Strange World is a 2022 American computer-animated science-fiction adventure film produced by Walt Disney Animation Studios and distributed by Walt Disney Studios Motion Pictures. The 61st film produced by the studio, it was directed by Don Hall, co-directed by Qui Nguyen, and produced by Roy Conli, from a screenplay written by Nguyen, who also conceived the story with Hall. The film stars the voices of Jake Gyllenhaal, Dennis Quaid, Jaboukie Young-White, Gabrielle Union, and Lucy Liu. It is Disney's seventh animated film to tackle the sci-fi genre, after Big Hero 6 (2014). The film follows a legendary family of explorers, the Clades (Gyllenhaal, Quaid, Young-White, and Union), who must set aside their differences as they embark on a journey to a mysterious subterranean land inhabited by surreal lifeforms, in order to save a miracle plant Pando that is their society's source of energy.

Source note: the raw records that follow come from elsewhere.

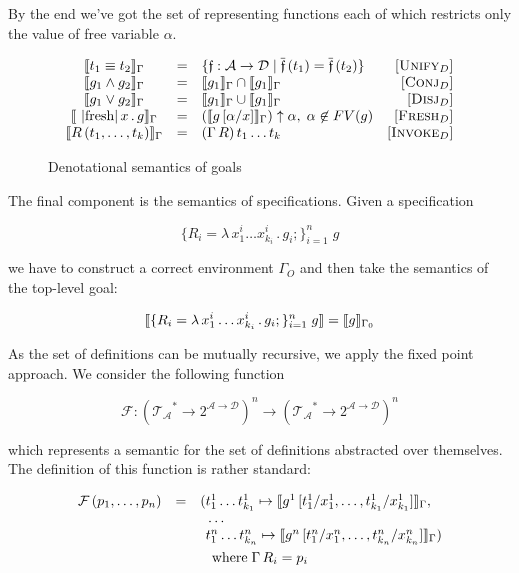 By the end we've got the set of representing functions each of which restricts only the value of free variable $\alpha$. 

\begin{figure}[t]
  \[
  \begin{array}{cclr}
    \sembr{t_1\equiv t_2}_\Gamma&=&\{\mathfrak f : \mathcal{A}\to\mathcal{D}\mid \overline{\mathfrak{f}}\,(t_1)=\overline{\mathfrak{f}}\,(t_2)\}& \mbox{[\textsc{Unify$_D$}]}\\
    \sembr{g_1\wedge g_2}_\Gamma&=&\sembr{g_1}_\Gamma\cap\sembr{g_1}_\Gamma&\mbox{[\textsc{Conj$_D$}]}\\
    \sembr{g_1\vee g_2}_\Gamma&=&\sembr{g_1}_\Gamma\cup\sembr{g_1}_\Gamma&\mbox{[\textsc{Disj$_D$}]}\\
    \sembr{\mbox{\lstinline|fresh|}\,x\,.\,g}_\Gamma&=&(\sembr{g\,[\alpha/x]}_\Gamma)\uparrow\alpha,\;\alpha\not\in FV(g)& \mbox{[\textsc{Fresh$_D$}]}\\
    \sembr{R\,(t_1,\dots,t_k)}_\Gamma&=&(\Gamma\,R)\,t_1\dots t_k & \mbox{[\textsc{Invoke$_D$}]}
  \end{array}
  \]
  \caption{Denotational semantics of goals}
  \label{denotational_semantics_of_goals}
\end{figure}

The final component is the semantics of specifications. Given a specification

\[
\{R_i=\lambda\,x_1^i\dots x_{k_i}^i\,.\,g_i;\}_{i=1}^n\;g
\]

we have to construct a correct environment $\Gamma_O$ and then take the semantics of the top-level goal:

\[
\llbracket{\{R_i=\lambda\,x_1^i\dots x_{k_i}^i\,.\,g_i;\}_{i=1}^n\;g}\rrbracket=\llbracket{g}\rrbracket_{\Gamma_0}
\]

As the set of definitions can be mutually recursive, we apply the fixed point approach. We consider the following
function

\[
\mathcal{F} : (\mathcal{T_A}^*\to 2^{\mathcal{A}\to\mathcal{D}})^n\to (\mathcal{T_A}^*\to 2^{\mathcal{A}\to\mathcal{D}})^n
\]

which represents a semantic for the set of definitions abstracted over themselves. The definition of this function is
rather standard:

\begin{gather*}
    \begin{array}{rcl}
      \mathcal{F}\,(p_1,\dots,p_n)& = &(t^1_1\dots t^1_{k_1}\mapsto\llbracket{g^1\,[t^1_1/x^1_1,\dots,t^1_{k_1}/x^1_{k_1}]}\rrbracket_\Gamma,\\
                                  &  &\phantom{(}\dots\\
                                  &  &\phantom{(}t^n_1\dots t^n_{k_n}\mapsto\llbracket{g^n\,[t^n_1/x^n_1,\dots,t^n_{k_n}/x^n_{k_n}]}\rrbracket_\Gamma)
    \end{array}\\
    \mbox{where}\;\Gamma\, R_i=p_i
\end{gather*}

Strange World draws inspiration from pulp magazines, Journey to the Center of the Earth (1864), Fantastic Voyage (1966), Jurassic Park (1993) and King Kong (1933). To communicate non-verbally, several animators worked to create the movement of the character Splat. While the film is predominately CGI, the film does incorporate 2D animation from Randy Haycock, with additional 2D animation by Eric Goldberg and Mark Henn in certain scenes.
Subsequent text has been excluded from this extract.